> [TASK DETAILS]:
Show every line below where "analysis" appears.
▼▼▼
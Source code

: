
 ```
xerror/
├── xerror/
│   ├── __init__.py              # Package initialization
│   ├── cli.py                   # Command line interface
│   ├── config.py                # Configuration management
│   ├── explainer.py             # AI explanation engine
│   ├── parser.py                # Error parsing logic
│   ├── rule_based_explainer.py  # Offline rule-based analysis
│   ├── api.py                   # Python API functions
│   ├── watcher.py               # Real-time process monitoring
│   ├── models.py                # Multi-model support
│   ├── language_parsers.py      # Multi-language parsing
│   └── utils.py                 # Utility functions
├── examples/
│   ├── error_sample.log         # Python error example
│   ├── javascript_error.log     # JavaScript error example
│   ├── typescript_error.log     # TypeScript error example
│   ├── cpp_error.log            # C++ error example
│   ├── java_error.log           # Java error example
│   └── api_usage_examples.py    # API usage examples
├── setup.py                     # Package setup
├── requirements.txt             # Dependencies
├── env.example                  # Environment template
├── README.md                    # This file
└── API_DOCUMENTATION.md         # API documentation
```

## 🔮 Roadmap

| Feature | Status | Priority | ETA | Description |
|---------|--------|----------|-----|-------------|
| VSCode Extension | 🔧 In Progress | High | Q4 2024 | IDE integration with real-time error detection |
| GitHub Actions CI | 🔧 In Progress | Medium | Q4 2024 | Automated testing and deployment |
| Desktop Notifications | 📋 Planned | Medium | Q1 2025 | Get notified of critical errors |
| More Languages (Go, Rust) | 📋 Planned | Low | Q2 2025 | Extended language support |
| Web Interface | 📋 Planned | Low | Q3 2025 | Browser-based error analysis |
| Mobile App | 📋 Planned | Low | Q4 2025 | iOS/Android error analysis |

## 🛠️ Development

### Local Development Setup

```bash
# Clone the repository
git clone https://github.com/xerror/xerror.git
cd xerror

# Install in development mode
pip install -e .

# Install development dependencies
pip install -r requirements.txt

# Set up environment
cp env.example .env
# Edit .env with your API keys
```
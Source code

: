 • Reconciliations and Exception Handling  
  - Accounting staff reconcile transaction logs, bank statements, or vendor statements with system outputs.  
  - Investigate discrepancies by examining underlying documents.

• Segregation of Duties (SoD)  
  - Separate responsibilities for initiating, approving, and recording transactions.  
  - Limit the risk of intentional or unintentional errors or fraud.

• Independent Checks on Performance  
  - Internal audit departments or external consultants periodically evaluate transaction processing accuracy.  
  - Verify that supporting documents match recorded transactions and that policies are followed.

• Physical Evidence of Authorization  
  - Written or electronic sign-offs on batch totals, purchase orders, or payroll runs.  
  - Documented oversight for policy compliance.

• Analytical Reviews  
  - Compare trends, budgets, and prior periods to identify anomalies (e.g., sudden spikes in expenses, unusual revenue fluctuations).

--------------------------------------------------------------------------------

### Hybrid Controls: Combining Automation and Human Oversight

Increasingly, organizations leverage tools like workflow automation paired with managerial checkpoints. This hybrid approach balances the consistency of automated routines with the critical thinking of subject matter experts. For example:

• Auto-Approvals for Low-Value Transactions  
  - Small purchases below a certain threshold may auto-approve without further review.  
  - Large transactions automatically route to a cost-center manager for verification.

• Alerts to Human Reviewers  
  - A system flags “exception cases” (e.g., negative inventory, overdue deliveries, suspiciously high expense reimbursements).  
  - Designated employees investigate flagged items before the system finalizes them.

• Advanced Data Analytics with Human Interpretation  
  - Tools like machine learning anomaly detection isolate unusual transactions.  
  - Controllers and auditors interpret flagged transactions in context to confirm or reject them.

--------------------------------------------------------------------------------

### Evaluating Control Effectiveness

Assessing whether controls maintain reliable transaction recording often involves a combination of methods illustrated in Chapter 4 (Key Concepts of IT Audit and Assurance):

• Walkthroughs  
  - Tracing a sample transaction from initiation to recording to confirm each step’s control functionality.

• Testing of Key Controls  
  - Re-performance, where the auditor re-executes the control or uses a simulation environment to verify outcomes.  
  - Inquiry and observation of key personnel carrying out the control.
▲▲▲
> [ANSWER BELOW]:
│   ├── rule_based_explainer.py  # Offline rule-based analysis
| Web Interface | 📋 Planned | Low | Q3 2025 | Browser-based error analysis |
| Mobile App | 📋 Planned | Low | Q4 2025 | iOS/Android error analysis |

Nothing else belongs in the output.